Der Name Virus sagt eigentlich schon alles über das Tun dessen aus. Ein Virus versucht einen WIrt zu infizieren und sich gegebenenfalls zu verbreiten. In der frühen IT Geschichte war ein Virus meist etwas harmloses – man fand es einfach lustig, wenn der Bildschirm bei jemand anderes einfach Bunt wurde. Heute exisitert eine höchst profressionelle Infrastruktur um Viren zu erstellen und diese zu verbreiten. Beliebt sind vorallen häufig verwendete Programme und Betriebssysteme um Viren einzuschleußen – durch so genannte Exploits. Kaum waren die ersten Android Smartphones frei erhältlich gab es auch schon die ersten Virenscanner die zumeist das Coresystem überwachen und Änderungen an Dateien melden. Da hat man auch schon einen ganz wichtigen Punkt, damit sich ein Virus in einem Android Smartphone unbemerkt einnisten kann muss es als erstes eine Sicherheitslücke geben (zum Beispiel im Browser oder im Mailprogramm) und zum Zweiten muss man Dateien an seinem Coresystem ändern können, man muss sein Telefon also gerootet haben. Es kann natürlich immer passieren, dass ein Virus auch ohne Rootrechte durch irgendwelche Hintertürchen Dateien verändern kann. Dies ist jedoch relativ unwahrscheinlich.

Malware fürs Android

Anders sieht es hingegen bei der Malware aus. Malware kann man sich mit praktisch jeder App aus dem Market oder aus dem Netz ins Boot holen. Man kann leider nie genau sagen was die App im Hintergrund alles erledigt. Zum Glück gibt es beim Android System dafür die Privelegien, die jede App anfordern muss und die durch den Anwender bestätigt werden müssen. Wenn man also eine Notepad App hat, die miteinmal GPS Daten und ähnliches erfassen möchte kann man ruhig misstrauig sein. Ein ähnliches Problem hatte ich schoneinmal im Bezug aus Spiele angesprochen. Und genau diese Privelegien hat eine „Mobile Security“ Firma als Grundlage für die Aussage „Jede fünfte Android-App stellt ein Sicherheitsrisiko dar“ genommen. Leider schreiben die Leute von smobilesystems in ihrem Paper nicht welche Zugriffskombinationen sie genau als Spyware einstufen, bei 20% werden das aber eine ganze Menge sein. Wahrscheinlich werden Infos wie GPS Daten, Anruf tätigen und Internetzugriff ausreichen um als suspect oder Spyware eingestuft zu werden. Wenn man jedoch bedenkt, dass diese Zugriffsrechte für z.B. ein Gaststättenapp mit direkter Telefonischer Reservierung durchaus Sinnvoll sind, dann kann man sich auch vorstellen wieviel Apps wirklich Spyware sind.
Die Gefahr von Malware ist natürlich um einiges größer als die eines Virusses, aber wenn man halbwegs wachsam durch den Market geht dann kann man auch verhindern, dass man solchen Apps zum Opfer fällt.

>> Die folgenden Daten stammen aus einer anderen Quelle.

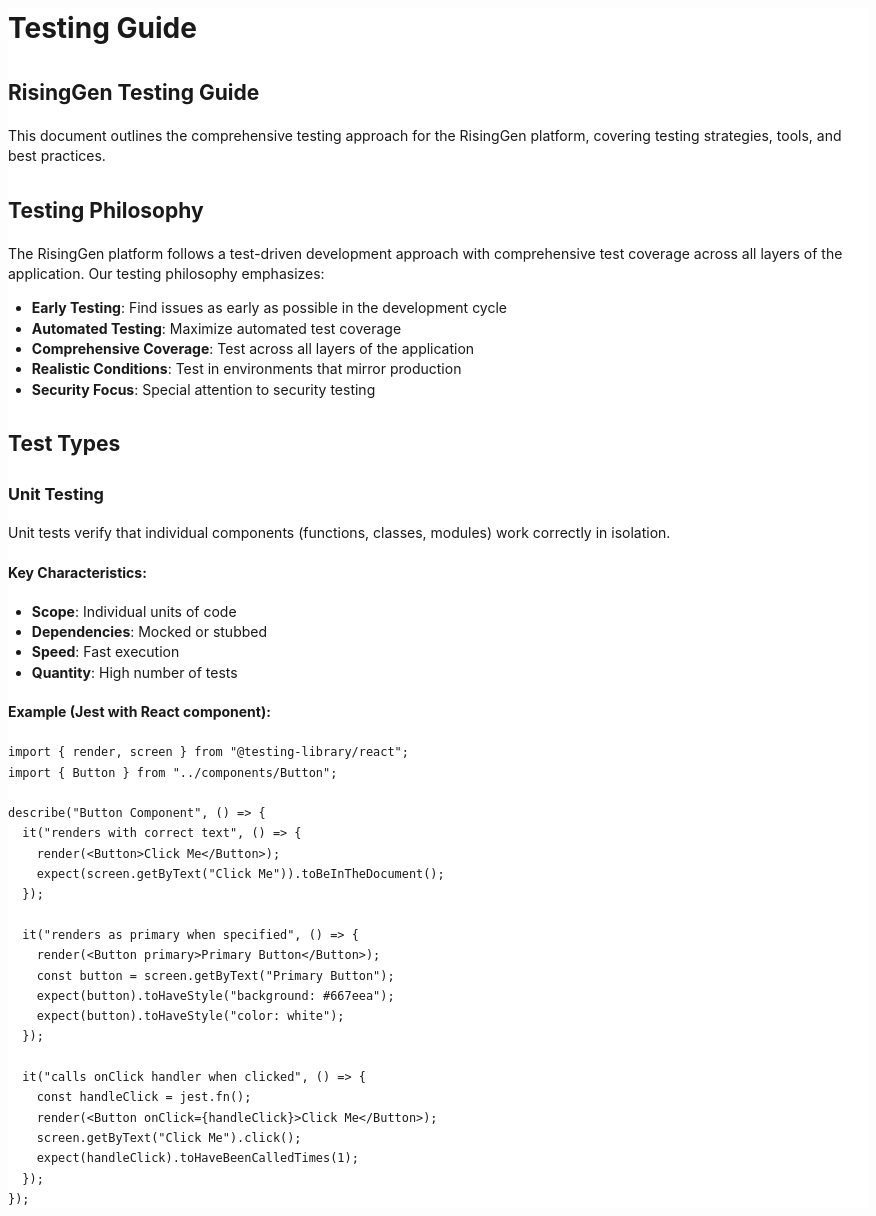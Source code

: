 # Testing Guide

## RisingGen Testing Guide

This document outlines the comprehensive testing approach for the RisingGen platform, covering testing strategies, tools, and best practices.

## Testing Philosophy

The RisingGen platform follows a test-driven development approach with comprehensive test coverage across all layers of the application. Our testing philosophy emphasizes:

- **Early Testing**: Find issues as early as possible in the development cycle
- **Automated Testing**: Maximize automated test coverage
- **Comprehensive Coverage**: Test across all layers of the application
- **Realistic Conditions**: Test in environments that mirror production
- **Security Focus**: Special attention to security testing

## Test Types

### Unit Testing

Unit tests verify that individual components (functions, classes, modules) work correctly in isolation.

#### Key Characteristics:

- **Scope**: Individual units of code
- **Dependencies**: Mocked or stubbed
- **Speed**: Fast execution
- **Quantity**: High number of tests

#### Example (Jest with React component):

```tsx
import { render, screen } from "@testing-library/react";
import { Button } from "../components/Button";

describe("Button Component", () => {
  it("renders with correct text", () => {
    render(<Button>Click Me</Button>);
    expect(screen.getByText("Click Me")).toBeInTheDocument();
  });

  it("renders as primary when specified", () => {
    render(<Button primary>Primary Button</Button>);
    const button = screen.getByText("Primary Button");
    expect(button).toHaveStyle("background: #667eea");
    expect(button).toHaveStyle("color: white");
  });

  it("calls onClick handler when clicked", () => {
    const handleClick = jest.fn();
    render(<Button onClick={handleClick}>Click Me</Button>);
    screen.getByText("Click Me").click();
    expect(handleClick).toHaveBeenCalledTimes(1);
  });
});
```
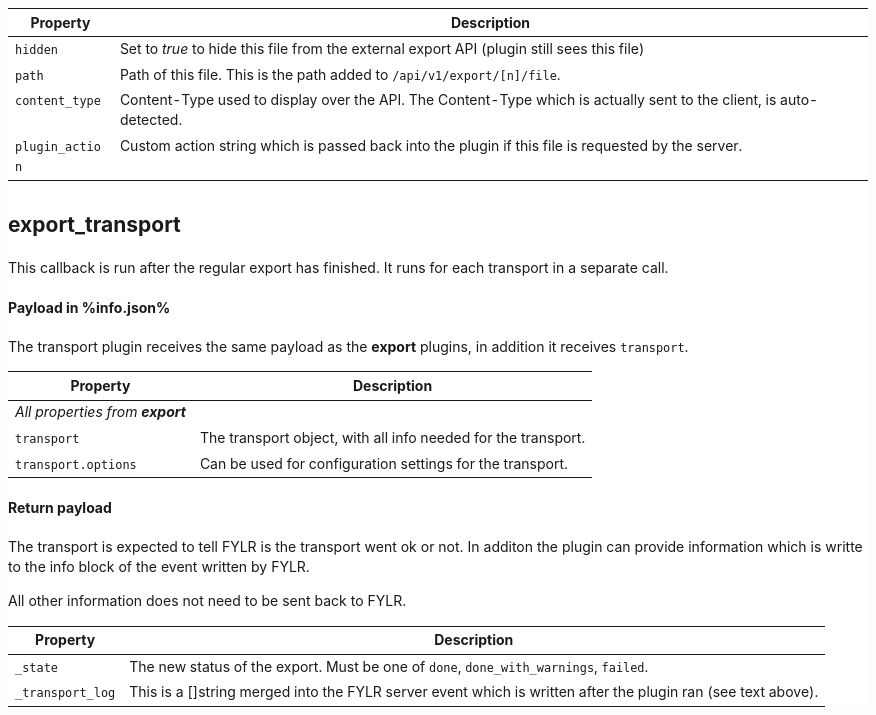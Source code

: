 | Property        | Description                                                                                                         |
| --------------- | ------------------------------------------------------------------------------------------------------------------- |
| `hidden`        | Set to _true_ to hide this file from the external export API (plugin still sees this file)                          |
| `path`          | Path of this file. This is the path added to `/api/v1/export/[n]/file`.                                             |
| `content_type`  | Content-Type used to display over the API. The Content-Type which is actually sent to the client, is auto-detected. |
| `plugin_action` | Custom action string which is passed back into the plugin if this file is requested by the server.                  |

## export\_transport

This callback is run after the regular export has finished. It runs for each transport in a separate call.

#### Payload in %info.json%

The transport plugin receives the same payload as the **export** plugins, in addition it receives `transport`.

| Property                         | Description                                                   |
| -------------------------------- | ------------------------------------------------------------- |
| _All properties from **export**_ |                                                               |
| `transport`                      | The transport object, with all info needed for the transport. |
| `transport.options`              | Can be used for configuration settings for the transport.     |

#### Return payload

The transport is expected to tell FYLR is the transport went ok or not. In additon the plugin can provide information which is writte to the info block of the event written by FYLR.

All other information does not need to be sent back to FYLR.

| Property         | Description                                                                                                   |
| ---------------- | ------------------------------------------------------------------------------------------------------------- |
| `_state`         | The new status of the export. Must be one of `done`, `done_with_warnings`, `failed`.                          |
| `_transport_log` | This is a \[]string merged into the FYLR server event which is written after the plugin ran (see text above). |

Ich denke man muss sich aktuell noch keine wirklichen Gedanken über Sicherheitsprobleme bei Android machen. Die einzigen die dieser Report gefällt sind wieder die Fanboys von Apple, wie sie auch in den Kommentaren vom Basicthinking Beitrag zu finden sind, die nun die absolute Kontrollpolitik von Apple hochloben – der Vorteil vom Applesystem ist natürlich man brauch kein Gehirn (obwohl ja trotzdem noch desöfteren unlautere Tools durch die Kontrollen gelangen). Ich als Android User finde es jedenfalls schön die Kontrolle über mein System zu haben, auch wenn man dafür manchmal erst überlegen muss bevor man klickt




4 Kommentare zu “Android ein Sicherheitsrisiko?”

  1. 1
    Mort sagt:

    Nunja, alles als Sicherheitsrisiko einzustufen, was möglicherweise „gefährliche“ Berechtigungen verwendet, ist selbstverständlich völlig übertrieben. Da ist ja schon der Browser ein Risiko weil er URLs und Formulareingaben ins Internet schickt…

    Auf der anderen Seite könnte ein wenig Malware-Prüfung von Google ganz sicher nicht schaden. Sie müssten ja nichtmal den Bytecode prüfen, ein kurzer Funktionstest und ein Packet-Sniffer würden oft schon ausreichen.
    Generell ist es schon erstaunlich, wie wenig sich Google um den Market kümmert, obwohl er neben AdMob vermutlich die Haupteinnahmequelle im Android-Bereich ist.

  2. 2
    Jens sagt:

    das mit der Einahmequelle wird wohl stimmen, aber was möchtest du mit ’nem Sniffer prüfen? Automatisiert hast du keine Chance ob alles was übertragen wird auch rechtens ist. Aber es stimtm schon wenn man Apps mit bestimmten Privelegien unter die Lupe nimmt könnte man schon einiges schlimmes im Vorfeld aussieben.

  3. 3
    Preisverteilung Android Apps | Motorola Milestone | Android sagt:

    […] Android ein Sicherheitsrisiko? […]

  4. 4
    Android-Apps und ihre Zugriffswünsche ... ScareWare.de sagt:

    […] Altmann geht im Milestone-Blog u.a. der Frage nach, ob Android ein Sicherheitsrisiko […]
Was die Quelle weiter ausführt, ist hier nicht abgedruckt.